__Excerpted records__:
------------------------

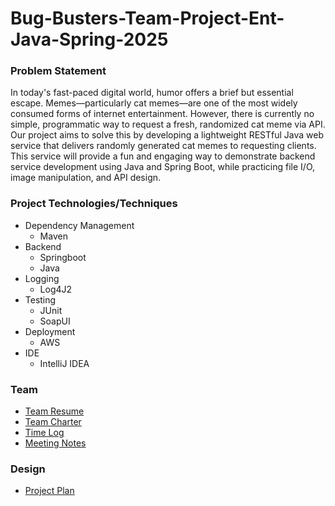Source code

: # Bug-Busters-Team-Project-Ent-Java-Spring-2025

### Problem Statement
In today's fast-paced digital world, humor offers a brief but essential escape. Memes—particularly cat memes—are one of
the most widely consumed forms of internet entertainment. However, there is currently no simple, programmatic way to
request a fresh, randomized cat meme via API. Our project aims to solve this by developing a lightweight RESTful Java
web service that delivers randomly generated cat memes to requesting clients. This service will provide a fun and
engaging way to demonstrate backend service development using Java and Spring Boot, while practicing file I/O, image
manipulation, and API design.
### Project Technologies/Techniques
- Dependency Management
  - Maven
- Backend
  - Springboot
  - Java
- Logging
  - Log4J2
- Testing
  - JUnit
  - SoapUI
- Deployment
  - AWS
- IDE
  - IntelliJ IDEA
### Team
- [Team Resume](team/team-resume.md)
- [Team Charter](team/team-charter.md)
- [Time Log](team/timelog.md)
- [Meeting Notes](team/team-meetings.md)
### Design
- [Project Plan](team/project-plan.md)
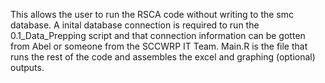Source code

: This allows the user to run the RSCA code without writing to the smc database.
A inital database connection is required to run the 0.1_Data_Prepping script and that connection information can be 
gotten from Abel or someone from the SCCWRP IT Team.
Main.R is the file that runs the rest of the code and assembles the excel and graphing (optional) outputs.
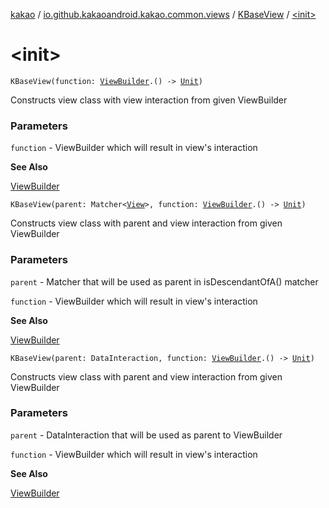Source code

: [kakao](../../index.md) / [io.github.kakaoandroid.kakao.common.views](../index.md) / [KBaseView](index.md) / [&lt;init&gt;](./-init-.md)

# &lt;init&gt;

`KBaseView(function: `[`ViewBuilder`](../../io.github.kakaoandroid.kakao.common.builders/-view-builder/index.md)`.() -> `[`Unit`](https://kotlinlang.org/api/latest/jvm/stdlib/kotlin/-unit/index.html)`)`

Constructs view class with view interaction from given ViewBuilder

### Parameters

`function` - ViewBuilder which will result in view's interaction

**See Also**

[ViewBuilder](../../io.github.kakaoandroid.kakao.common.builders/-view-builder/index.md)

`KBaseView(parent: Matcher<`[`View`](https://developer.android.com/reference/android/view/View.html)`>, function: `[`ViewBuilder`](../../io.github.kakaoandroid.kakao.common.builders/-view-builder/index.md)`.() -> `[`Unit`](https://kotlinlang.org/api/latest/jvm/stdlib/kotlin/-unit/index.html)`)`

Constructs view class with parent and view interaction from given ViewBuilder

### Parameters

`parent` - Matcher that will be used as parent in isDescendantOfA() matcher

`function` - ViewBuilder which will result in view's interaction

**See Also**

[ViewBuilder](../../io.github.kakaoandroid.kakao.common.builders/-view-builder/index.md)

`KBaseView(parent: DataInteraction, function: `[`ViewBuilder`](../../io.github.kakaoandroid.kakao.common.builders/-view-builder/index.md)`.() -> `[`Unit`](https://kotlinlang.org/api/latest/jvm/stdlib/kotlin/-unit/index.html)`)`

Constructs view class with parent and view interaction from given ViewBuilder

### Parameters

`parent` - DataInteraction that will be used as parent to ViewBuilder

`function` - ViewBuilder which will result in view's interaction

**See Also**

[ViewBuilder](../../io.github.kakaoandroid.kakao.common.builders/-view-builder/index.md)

------------------------

__About this exercise__: Please give back exactly the lines of the listing above that run from the one containing "### Problem Statement" through the one containing "In today's fast-paced", and only those.

__Result__:
### Problem Statement
In today's fast-paced digital world, humor offers a brief but essential escape. Memes—particularly cat memes—are one of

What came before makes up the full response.